The easiest way to achieve the natural conditions of the freeze and thaw of winter is to actually sow the seeds outside, either directly in the ground, or in an uncovered pot. However, I did not consider this before I went on a mad seed-saving expedition in my backyard. I was so proud of my neatly labelled envelopes of seeds that I didn’t stop to think that perhaps there was an easier way. #mothernatureforthewin
To make up for my lack of consideration, I am now attempting the second best option of cold seed stratification, by stratifying the seeds myself. In my refrigerator.
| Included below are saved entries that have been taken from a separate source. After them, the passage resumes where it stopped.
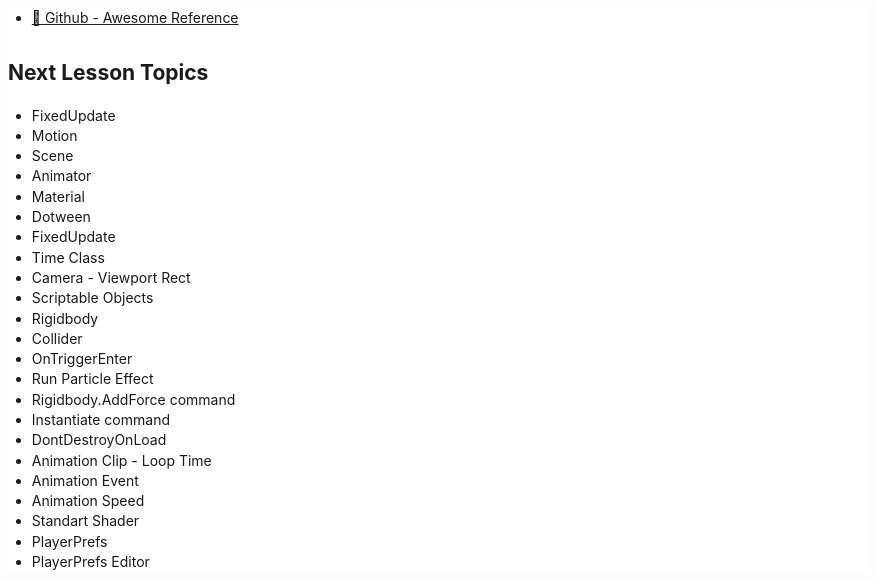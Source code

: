 - [:book: Github - Awesome Reference](https://github.com/UnityCommunity/UnityLibrary)



## Next Lesson Topics

- FixedUpdate
- Motion
- Scene
- Animator
- Material
- Dotween
- FixedUpdate
- Time Class
- Camera - Viewport Rect
- Scriptable Objects
- Rigidbody
- Collider
- OnTriggerEnter
- Run Particle Effect
- Rigidbody.AddForce command
- Instantiate command
- DontDestroyOnLoad
- Animation Clip - Loop Time
- Animation Event
- Animation Speed
- Standart Shader
- PlayerPrefs 
- PlayerPrefs Editor

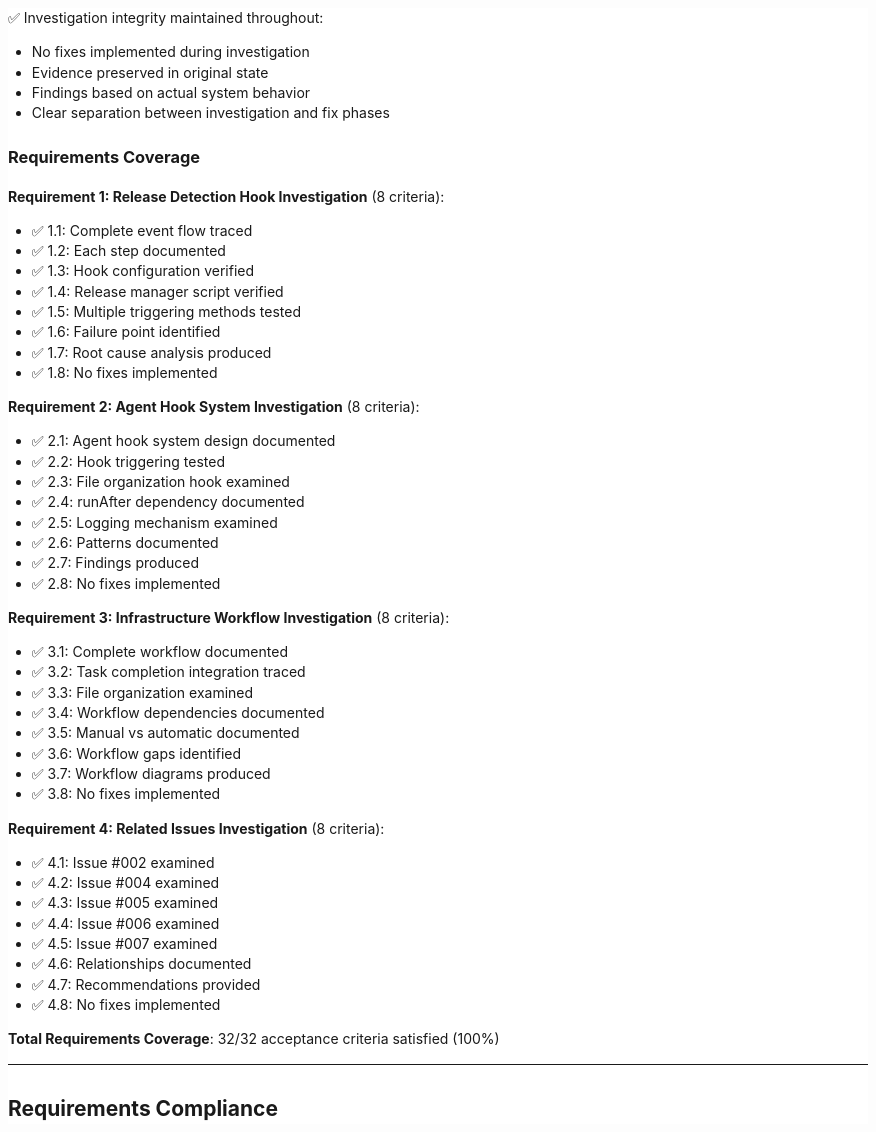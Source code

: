✅ Investigation integrity maintained throughout:
- No fixes implemented during investigation
- Evidence preserved in original state
- Findings based on actual system behavior
- Clear separation between investigation and fix phases

### Requirements Coverage

**Requirement 1: Release Detection Hook Investigation** (8 criteria):
- ✅ 1.1: Complete event flow traced
- ✅ 1.2: Each step documented
- ✅ 1.3: Hook configuration verified
- ✅ 1.4: Release manager script verified
- ✅ 1.5: Multiple triggering methods tested
- ✅ 1.6: Failure point identified
- ✅ 1.7: Root cause analysis produced
- ✅ 1.8: No fixes implemented

**Requirement 2: Agent Hook System Investigation** (8 criteria):
- ✅ 2.1: Agent hook system design documented
- ✅ 2.2: Hook triggering tested
- ✅ 2.3: File organization hook examined
- ✅ 2.4: runAfter dependency documented
- ✅ 2.5: Logging mechanism examined
- ✅ 2.6: Patterns documented
- ✅ 2.7: Findings produced
- ✅ 2.8: No fixes implemented

**Requirement 3: Infrastructure Workflow Investigation** (8 criteria):
- ✅ 3.1: Complete workflow documented
- ✅ 3.2: Task completion integration traced
- ✅ 3.3: File organization examined
- ✅ 3.4: Workflow dependencies documented
- ✅ 3.5: Manual vs automatic documented
- ✅ 3.6: Workflow gaps identified
- ✅ 3.7: Workflow diagrams produced
- ✅ 3.8: No fixes implemented

**Requirement 4: Related Issues Investigation** (8 criteria):
- ✅ 4.1: Issue #002 examined
- ✅ 4.2: Issue #004 examined
- ✅ 4.3: Issue #005 examined
- ✅ 4.4: Issue #006 examined
- ✅ 4.5: Issue #007 examined
- ✅ 4.6: Relationships documented
- ✅ 4.7: Recommendations provided
- ✅ 4.8: No fixes implemented

**Total Requirements Coverage**: 32/32 acceptance criteria satisfied (100%)

---

## Requirements Compliance

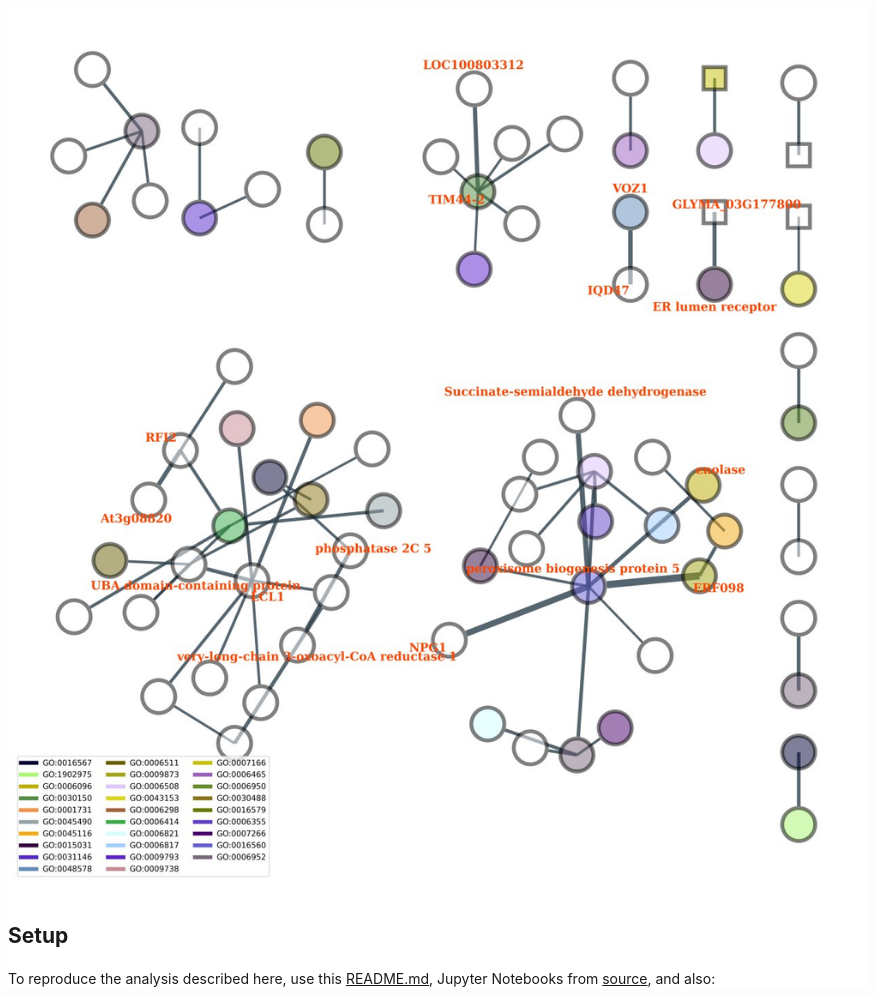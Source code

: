![secret_network](./Pictures/secret_net.jpg)

## Setup

To reproduce the analysis described here, use this [README.md](./README.md), Jupyter Notebooks from [source](./folder), and also:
If there’s space. (Full disclosure: there’s never really enough space.) I have chosen my favourite-there-can-never-be-enough-of-it-ever-anywhere-perennial, Echinacea. I love Echinacea. I think every garden should have some. They’re easy to grow, drought tolerant, hardy, and best of all, Echinacea has healing skills! Technically, Echinacea are self-seeders, which means they drop their seeds, and those seeds lie dormant over the winter and germinate the following spring. I, however, have had zero luck with this natural phenomenon. I don’t know if it’s me, or my nosy, seedling-gorging chickens, but I have never had a single naturally-ocurring Echinacea seedling. Ever. So, I’m taking over for mother nature, just this once (okay, so I’ve taken over more than once, but she’s got to understand: a girl’s got to have her summer squashes, and sometimes the bees don’t help pollinate. Bees can be jerks like that).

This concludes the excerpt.